Provided entries: Begin

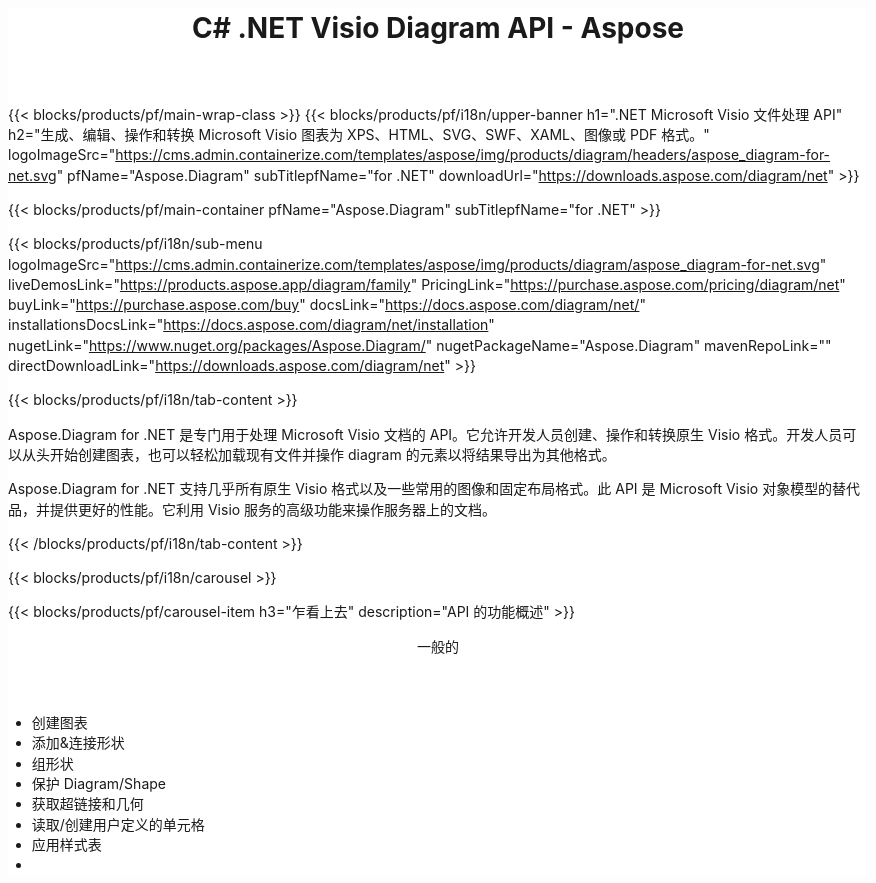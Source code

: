 ﻿---
title: C# .NET Visio Diagram API - Aspose 
weight: 1020
url: /zh/net/ 
description: C# VB.NET ASP.NET Visio 图表库，用于将 Visio 图表 VSD VSDX VSS VST VSX VTX VDW VDX VSSX 和 VSTX 导出为 PDF XPS HTML SVG SWF 和图像格式
---
{{< blocks/products/pf/main-wrap-class >}}
{{< blocks/products/pf/i18n/upper-banner h1=".NET Microsoft Visio 文件处理 API" h2="生成、编辑、操作和转换 Microsoft Visio 图表为 XPS、HTML、SVG、SWF、XAML、图像或 PDF 格式。" logoImageSrc="https://cms.admin.containerize.com/templates/aspose/img/products/diagram/headers/aspose_diagram-for-net.svg" pfName="Aspose.Diagram" subTitlepfName="for .NET" downloadUrl="https://downloads.aspose.com/diagram/net" >}}

{{< blocks/products/pf/main-container pfName="Aspose.Diagram" subTitlepfName="for .NET" >}}

{{< blocks/products/pf/i18n/sub-menu logoImageSrc="https://cms.admin.containerize.com/templates/aspose/img/products/diagram/aspose_diagram-for-net.svg" liveDemosLink="https://products.aspose.app/diagram/family" PricingLink="https://purchase.aspose.com/pricing/diagram/net" buyLink="https://purchase.aspose.com/buy" docsLink="https://docs.aspose.com/diagram/net/" installationsDocsLink="https://docs.aspose.com/diagram/net/installation" nugetLink="https://www.nuget.org/packages/Aspose.Diagram/" nugetPackageName="Aspose.Diagram" mavenRepoLink="" directDownloadLink="https://downloads.aspose.com/diagram/net" >}}

{{< blocks/products/pf/i18n/tab-content >}}
<p>Aspose.Diagram for .NET 是专门用于处理 Microsoft Visio 文档的 API。它允许开发人员创建、操作和转换原生 Visio 格式。开发人员可以从头开始创建图表，也可以轻松加载现有文件并操作 diagram 的元素以将结果导出为其他格式。</p>

<p>Aspose.Diagram for .NET 支持几乎所有原生 Visio 格式以及一些常用的图像和固定布局格式。此 API 是 Microsoft Visio 对象模型的替代品，并提供更好的性能。它利用 Visio 服务的高级功能来操作服务器上的文档。</p>

{{< /blocks/products/pf/i18n/tab-content >}}


{{< blocks/products/pf/i18n/carousel >}}

{{< blocks/products/pf/carousel-item h3="乍看上去" description="API 的功能概述" >}}
<div class="diagram1 d1-net">
 <div class="d1-row">
  <div class="d1-col d1-left">
   <header>
    <i class="fa fa-bars">
    </i>
    一般的
   </header>
   <ul>
    <li>
     创建图表
    </li>
    <li>
     添加&amp;连接形状
    </li>
    <li>
     组形状
    </li>
    <li>
     保护 Diagram/Shape
    </li>
    <li>
     获取超链接和几何
    </li>
    <li>
     读取/创建用户定义的单元格
    </li>
    <li>
     应用样式表
    </li>
    <li>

Provided entries: End

### Exercise aim:
The copy you produce must repeat all the entries exactly and contain no pictures.

### Response to this exercise:
Source code

: ﻿---
title: C# .NET Visio Diagram API - Aspose 
weight: 1020
url: /zh/net/ 
description: C# VB.NET ASP.NET Visio 图表库，用于将 Visio 图表 VSD VSDX VSS VST VSX VTX VDW VDX VSSX 和 VSTX 导出为 PDF XPS HTML SVG SWF 和图像格式
---
{{< blocks/products/pf/main-wrap-class >}}
{{< blocks/products/pf/i18n/upper-banner h1=".NET Microsoft Visio 文件处理 API" h2="生成、编辑、操作和转换 Microsoft Visio 图表为 XPS、HTML、SVG、SWF、XAML、图像或 PDF 格式。" logoImageSrc="https://cms.admin.containerize.com/templates/aspose/img/products/diagram/headers/aspose_diagram-for-net.svg" pfName="Aspose.Diagram" subTitlepfName="for .NET" downloadUrl="https://downloads.aspose.com/diagram/net" >}}

{{< blocks/products/pf/main-container pfName="Aspose.Diagram" subTitlepfName="for .NET" >}}

{{< blocks/products/pf/i18n/sub-menu logoImageSrc="https://cms.admin.containerize.com/templates/aspose/img/products/diagram/aspose_diagram-for-net.svg" liveDemosLink="https://products.aspose.app/diagram/family" PricingLink="https://purchase.aspose.com/pricing/diagram/net" buyLink="https://purchase.aspose.com/buy" docsLink="https://docs.aspose.com/diagram/net/" installationsDocsLink="https://docs.aspose.com/diagram/net/installation" nugetLink="https://www.nuget.org/packages/Aspose.Diagram/" nugetPackageName="Aspose.Diagram" mavenRepoLink="" directDownloadLink="https://downloads.aspose.com/diagram/net" >}}

{{< blocks/products/pf/i18n/tab-content >}}
<p>Aspose.Diagram for .NET 是专门用于处理 Microsoft Visio 文档的 API。它允许开发人员创建、操作和转换原生 Visio 格式。开发人员可以从头开始创建图表，也可以轻松加载现有文件并操作 diagram 的元素以将结果导出为其他格式。</p>

<p>Aspose.Diagram for .NET 支持几乎所有原生 Visio 格式以及一些常用的图像和固定布局格式。此 API 是 Microsoft Visio 对象模型的替代品，并提供更好的性能。它利用 Visio 服务的高级功能来操作服务器上的文档。</p>

{{< /blocks/products/pf/i18n/tab-content >}}


{{< blocks/products/pf/i18n/carousel >}}

{{< blocks/products/pf/carousel-item h3="乍看上去" description="API 的功能概述" >}}
<div class="diagram1 d1-net">
 <div class="d1-row">
  <div class="d1-col d1-left">
   <header>
    <i class="fa fa-bars">
    </i>
    一般的
   </header>
   <ul>
    <li>
     创建图表
    </li>
    <li>
     添加&amp;连接形状
    </li>
    <li>
     组形状
    </li>
    <li>
     保护 Diagram/Shape
    </li>
    <li>
     获取超链接和几何
    </li>
    <li>
     读取/创建用户定义的单元格
    </li>
    <li>
     应用样式表
    </li>
    <li>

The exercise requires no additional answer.